China's migrant workers flee Sars

13 May 2003
Reports extracted and quoted from BB News website

7 May 2003

“Large numbers of Chinese migrant workers have ignored government demands to remain in Sars-hit cities and returned to their rural homes, according to reports.

A million migrant workers are reported to have arrived in the rural province of Anhui in recent weeks, with a further 800,000 returning to the neighbouring province of Henan, raising the prospect that some may have carried the virus with them.

Chinese Premier Wen Jiabao has warned of dire consequences if the deadly Sars virus spread to rural China, where 70% of the country's 1.3 billion people live.

"We must be on high alert," said Mr Wen, repeating a plea for migrant workers living in cities such as Beijing and Shanghai not to return home.

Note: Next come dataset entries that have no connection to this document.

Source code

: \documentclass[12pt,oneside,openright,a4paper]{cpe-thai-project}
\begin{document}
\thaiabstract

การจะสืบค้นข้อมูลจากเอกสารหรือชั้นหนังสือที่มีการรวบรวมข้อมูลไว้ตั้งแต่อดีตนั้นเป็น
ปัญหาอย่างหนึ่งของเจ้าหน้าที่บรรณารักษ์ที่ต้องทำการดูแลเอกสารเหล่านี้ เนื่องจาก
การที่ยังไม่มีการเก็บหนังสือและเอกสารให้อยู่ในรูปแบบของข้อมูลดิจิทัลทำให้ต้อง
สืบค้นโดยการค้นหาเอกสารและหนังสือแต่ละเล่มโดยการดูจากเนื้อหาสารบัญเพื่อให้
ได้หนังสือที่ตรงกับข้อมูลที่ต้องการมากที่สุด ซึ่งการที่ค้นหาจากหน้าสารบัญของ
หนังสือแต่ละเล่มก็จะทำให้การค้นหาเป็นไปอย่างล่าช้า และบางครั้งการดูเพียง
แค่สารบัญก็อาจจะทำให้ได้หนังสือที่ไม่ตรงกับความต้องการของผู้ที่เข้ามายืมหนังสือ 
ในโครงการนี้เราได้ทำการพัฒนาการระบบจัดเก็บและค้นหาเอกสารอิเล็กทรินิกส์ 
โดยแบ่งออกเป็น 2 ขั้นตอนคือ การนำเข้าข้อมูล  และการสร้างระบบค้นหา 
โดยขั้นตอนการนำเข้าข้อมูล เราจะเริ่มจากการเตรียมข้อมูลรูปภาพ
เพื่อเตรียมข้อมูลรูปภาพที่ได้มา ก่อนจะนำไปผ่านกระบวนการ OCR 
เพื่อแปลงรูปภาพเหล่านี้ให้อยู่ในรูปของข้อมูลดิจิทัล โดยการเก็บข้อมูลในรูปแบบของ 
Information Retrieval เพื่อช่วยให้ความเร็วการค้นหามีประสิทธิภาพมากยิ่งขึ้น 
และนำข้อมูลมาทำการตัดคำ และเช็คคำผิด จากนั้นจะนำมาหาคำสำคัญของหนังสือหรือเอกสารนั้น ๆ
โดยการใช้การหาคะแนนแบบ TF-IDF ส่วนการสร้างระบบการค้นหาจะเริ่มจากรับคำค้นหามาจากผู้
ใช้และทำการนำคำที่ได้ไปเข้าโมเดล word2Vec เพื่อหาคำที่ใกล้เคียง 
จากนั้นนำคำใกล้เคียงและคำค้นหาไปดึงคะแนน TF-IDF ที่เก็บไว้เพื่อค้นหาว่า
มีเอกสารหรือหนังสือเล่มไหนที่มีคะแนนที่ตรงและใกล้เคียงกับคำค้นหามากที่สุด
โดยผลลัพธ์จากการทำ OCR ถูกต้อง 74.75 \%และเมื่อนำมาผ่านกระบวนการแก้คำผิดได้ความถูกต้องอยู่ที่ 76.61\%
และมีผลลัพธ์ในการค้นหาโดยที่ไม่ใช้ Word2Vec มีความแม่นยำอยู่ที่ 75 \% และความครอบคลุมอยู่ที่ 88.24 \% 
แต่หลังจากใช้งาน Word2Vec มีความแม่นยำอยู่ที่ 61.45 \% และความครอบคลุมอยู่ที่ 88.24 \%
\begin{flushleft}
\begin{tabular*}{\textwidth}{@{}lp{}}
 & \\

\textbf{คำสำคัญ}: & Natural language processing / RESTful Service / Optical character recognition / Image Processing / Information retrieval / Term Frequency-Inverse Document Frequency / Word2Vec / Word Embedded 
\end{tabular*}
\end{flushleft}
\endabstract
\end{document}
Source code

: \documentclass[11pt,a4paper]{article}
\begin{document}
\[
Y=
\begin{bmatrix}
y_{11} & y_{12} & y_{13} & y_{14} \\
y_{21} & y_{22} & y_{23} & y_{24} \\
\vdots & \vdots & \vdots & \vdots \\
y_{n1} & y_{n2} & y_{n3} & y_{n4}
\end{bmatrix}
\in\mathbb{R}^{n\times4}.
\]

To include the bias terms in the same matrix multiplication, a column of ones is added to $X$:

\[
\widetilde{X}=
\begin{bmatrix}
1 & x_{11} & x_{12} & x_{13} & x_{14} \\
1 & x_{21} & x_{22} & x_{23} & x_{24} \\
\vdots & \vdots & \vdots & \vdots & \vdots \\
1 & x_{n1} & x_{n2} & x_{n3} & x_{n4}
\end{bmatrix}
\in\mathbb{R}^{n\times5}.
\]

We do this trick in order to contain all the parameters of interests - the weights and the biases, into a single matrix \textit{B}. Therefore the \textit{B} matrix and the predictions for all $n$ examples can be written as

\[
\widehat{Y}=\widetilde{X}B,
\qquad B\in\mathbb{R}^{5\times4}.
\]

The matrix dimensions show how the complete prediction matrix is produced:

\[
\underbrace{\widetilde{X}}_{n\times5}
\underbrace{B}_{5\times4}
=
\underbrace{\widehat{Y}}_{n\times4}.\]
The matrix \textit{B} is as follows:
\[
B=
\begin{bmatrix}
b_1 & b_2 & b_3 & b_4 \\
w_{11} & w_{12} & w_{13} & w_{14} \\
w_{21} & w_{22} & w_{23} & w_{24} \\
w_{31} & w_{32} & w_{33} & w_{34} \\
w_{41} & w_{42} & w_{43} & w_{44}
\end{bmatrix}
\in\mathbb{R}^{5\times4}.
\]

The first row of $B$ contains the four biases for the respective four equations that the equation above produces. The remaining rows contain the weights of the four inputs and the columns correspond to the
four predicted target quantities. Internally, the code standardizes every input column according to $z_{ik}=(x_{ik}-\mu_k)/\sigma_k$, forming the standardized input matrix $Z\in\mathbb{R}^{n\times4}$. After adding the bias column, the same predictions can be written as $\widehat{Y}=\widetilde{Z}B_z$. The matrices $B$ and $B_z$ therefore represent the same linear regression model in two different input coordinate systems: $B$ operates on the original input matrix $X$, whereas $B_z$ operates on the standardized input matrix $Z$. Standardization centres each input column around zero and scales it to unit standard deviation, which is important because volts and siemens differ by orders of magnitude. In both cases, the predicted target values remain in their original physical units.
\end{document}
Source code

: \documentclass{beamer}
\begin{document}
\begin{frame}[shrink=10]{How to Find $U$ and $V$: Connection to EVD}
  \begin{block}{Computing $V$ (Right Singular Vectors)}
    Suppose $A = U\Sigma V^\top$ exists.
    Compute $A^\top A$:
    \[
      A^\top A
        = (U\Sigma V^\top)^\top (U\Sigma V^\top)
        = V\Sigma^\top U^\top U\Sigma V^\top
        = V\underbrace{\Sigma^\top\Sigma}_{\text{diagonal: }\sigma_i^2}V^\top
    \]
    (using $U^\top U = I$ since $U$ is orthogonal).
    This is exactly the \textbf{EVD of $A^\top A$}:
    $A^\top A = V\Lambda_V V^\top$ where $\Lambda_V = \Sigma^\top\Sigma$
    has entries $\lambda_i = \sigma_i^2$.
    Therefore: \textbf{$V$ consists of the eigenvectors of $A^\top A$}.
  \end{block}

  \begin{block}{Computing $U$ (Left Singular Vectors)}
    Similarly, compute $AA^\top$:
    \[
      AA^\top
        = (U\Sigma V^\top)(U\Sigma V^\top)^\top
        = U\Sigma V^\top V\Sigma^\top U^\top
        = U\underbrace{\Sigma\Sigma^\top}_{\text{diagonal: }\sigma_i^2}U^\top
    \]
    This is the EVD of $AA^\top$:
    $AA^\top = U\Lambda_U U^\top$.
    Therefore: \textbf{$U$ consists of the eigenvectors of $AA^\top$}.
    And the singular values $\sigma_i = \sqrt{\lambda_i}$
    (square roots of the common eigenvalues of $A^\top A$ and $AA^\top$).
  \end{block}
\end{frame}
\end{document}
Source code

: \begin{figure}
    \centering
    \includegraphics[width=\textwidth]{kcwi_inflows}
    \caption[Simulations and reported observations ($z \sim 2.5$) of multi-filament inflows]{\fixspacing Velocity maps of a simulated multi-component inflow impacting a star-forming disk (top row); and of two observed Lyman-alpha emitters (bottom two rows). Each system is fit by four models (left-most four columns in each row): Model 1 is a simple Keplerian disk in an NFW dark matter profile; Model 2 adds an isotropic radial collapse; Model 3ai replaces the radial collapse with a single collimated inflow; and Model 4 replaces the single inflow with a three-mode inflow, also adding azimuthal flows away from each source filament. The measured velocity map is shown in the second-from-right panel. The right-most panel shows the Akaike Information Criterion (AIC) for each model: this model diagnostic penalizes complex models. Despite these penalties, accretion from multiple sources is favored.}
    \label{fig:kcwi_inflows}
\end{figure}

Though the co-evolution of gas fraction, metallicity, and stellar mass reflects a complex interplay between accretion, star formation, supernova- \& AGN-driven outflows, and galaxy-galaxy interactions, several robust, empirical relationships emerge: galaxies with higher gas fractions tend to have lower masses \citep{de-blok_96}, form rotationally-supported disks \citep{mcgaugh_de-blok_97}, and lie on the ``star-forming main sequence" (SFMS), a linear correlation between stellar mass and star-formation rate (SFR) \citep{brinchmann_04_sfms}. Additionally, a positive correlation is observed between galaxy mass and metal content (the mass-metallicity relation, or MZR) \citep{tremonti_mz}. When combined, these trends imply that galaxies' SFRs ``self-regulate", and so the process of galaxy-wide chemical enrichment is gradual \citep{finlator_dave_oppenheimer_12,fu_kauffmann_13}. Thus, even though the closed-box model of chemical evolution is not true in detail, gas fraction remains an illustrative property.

But a BBC correspondent in the capital, Rupert Wingfield-Hayes, says the warning may come too late.

The China News Service acknowledged on Wednesday that it was "very difficult to advise migrant workers in affected areas not to return home."


Part of the problem is that China has so many migrant workers.

An estimated 100 million Chinese have moved from the countryside to the cities in the last 15 years as the country's economic reforms gathered pace.

The booming growth of China's cities plus the perennial hard life in rural areas has led to this mass exodus. City employers have been quick to make use of the cheap labour pouring off trains and buses every day.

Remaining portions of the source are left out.